++++ Data records
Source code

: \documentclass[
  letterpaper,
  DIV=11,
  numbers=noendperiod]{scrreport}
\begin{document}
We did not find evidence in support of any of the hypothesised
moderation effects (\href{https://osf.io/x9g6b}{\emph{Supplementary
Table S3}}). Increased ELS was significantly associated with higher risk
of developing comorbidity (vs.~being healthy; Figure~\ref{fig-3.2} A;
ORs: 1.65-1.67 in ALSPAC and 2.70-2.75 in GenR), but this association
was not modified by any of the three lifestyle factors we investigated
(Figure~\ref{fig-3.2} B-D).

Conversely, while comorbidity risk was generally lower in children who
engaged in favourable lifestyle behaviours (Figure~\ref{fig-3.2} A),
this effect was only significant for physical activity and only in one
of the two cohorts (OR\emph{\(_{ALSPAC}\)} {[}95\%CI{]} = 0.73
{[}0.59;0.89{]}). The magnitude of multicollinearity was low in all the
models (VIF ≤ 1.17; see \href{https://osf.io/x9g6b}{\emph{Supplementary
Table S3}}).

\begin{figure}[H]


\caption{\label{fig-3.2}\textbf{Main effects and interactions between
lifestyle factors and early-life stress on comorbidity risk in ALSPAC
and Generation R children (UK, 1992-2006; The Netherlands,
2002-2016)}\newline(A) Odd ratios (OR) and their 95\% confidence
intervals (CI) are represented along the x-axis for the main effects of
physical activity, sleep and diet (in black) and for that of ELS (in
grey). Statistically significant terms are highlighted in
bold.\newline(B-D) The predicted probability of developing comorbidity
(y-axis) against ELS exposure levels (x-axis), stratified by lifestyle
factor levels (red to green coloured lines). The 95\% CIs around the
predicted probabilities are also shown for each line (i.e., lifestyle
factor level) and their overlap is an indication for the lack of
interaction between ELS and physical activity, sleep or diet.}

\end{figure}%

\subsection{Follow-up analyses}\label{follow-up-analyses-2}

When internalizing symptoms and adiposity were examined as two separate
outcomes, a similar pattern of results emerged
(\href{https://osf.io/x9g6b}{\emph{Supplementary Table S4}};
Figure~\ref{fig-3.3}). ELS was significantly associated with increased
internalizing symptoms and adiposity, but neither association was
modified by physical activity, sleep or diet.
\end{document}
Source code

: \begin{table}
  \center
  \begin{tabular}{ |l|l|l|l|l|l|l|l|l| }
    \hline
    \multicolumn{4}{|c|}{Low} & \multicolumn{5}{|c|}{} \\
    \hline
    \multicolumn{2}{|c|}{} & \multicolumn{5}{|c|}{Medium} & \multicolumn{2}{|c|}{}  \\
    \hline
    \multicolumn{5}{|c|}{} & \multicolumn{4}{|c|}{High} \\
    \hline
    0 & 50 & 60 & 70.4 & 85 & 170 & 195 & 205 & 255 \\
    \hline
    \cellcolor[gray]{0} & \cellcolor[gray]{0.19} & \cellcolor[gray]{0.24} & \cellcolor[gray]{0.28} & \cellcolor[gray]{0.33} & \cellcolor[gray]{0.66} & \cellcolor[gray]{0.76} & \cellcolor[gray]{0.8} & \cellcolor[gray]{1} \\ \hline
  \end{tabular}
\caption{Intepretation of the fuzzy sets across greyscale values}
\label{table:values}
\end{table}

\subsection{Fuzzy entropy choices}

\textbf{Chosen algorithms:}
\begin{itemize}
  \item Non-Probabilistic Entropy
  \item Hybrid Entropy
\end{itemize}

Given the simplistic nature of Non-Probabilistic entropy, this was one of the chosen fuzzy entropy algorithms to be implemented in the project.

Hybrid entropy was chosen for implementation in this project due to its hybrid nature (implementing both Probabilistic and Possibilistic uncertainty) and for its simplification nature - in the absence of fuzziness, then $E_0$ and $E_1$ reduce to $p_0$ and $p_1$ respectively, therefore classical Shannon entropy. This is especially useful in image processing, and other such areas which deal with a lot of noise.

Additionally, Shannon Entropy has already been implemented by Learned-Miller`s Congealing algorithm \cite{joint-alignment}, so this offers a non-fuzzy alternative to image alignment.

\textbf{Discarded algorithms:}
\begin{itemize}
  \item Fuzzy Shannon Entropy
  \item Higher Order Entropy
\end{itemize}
++++++++
Task to complete>
Transcribe the lines from the first line of the records through the line that contains "interaction between ELS", both included, and add nothing else.

Written answer>
Source code

: \documentclass[
  letterpaper,
  DIV=11,
  numbers=noendperiod]{scrreport}
\begin{document}
We did not find evidence in support of any of the hypothesised
moderation effects (\href{https://osf.io/x9g6b}{\emph{Supplementary
Table S3}}). Increased ELS was significantly associated with higher risk
of developing comorbidity (vs.~being healthy; Figure~\ref{fig-3.2} A;
ORs: 1.65-1.67 in ALSPAC and 2.70-2.75 in GenR), but this association
was not modified by any of the three lifestyle factors we investigated
(Figure~\ref{fig-3.2} B-D).

Conversely, while comorbidity risk was generally lower in children who
engaged in favourable lifestyle behaviours (Figure~\ref{fig-3.2} A),
this effect was only significant for physical activity and only in one
of the two cohorts (OR\emph{\(_{ALSPAC}\)} {[}95\%CI{]} = 0.73
{[}0.59;0.89{]}). The magnitude of multicollinearity was low in all the
models (VIF ≤ 1.17; see \href{https://osf.io/x9g6b}{\emph{Supplementary
Table S3}}).

\begin{figure}[H]


\caption{\label{fig-3.2}\textbf{Main effects and interactions between
lifestyle factors and early-life stress on comorbidity risk in ALSPAC
and Generation R children (UK, 1992-2006; The Netherlands,
2002-2016)}\newline(A) Odd ratios (OR) and their 95\% confidence
intervals (CI) are represented along the x-axis for the main effects of
physical activity, sleep and diet (in black) and for that of ELS (in
grey). Statistically significant terms are highlighted in
bold.\newline(B-D) The predicted probability of developing comorbidity
(y-axis) against ELS exposure levels (x-axis), stratified by lifestyle
factor levels (red to green coloured lines). The 95\% CIs around the
predicted probabilities are also shown for each line (i.e., lifestyle
factor level) and their overlap is an indication for the lack of
interaction between ELS and physical activity, sleep or diet.}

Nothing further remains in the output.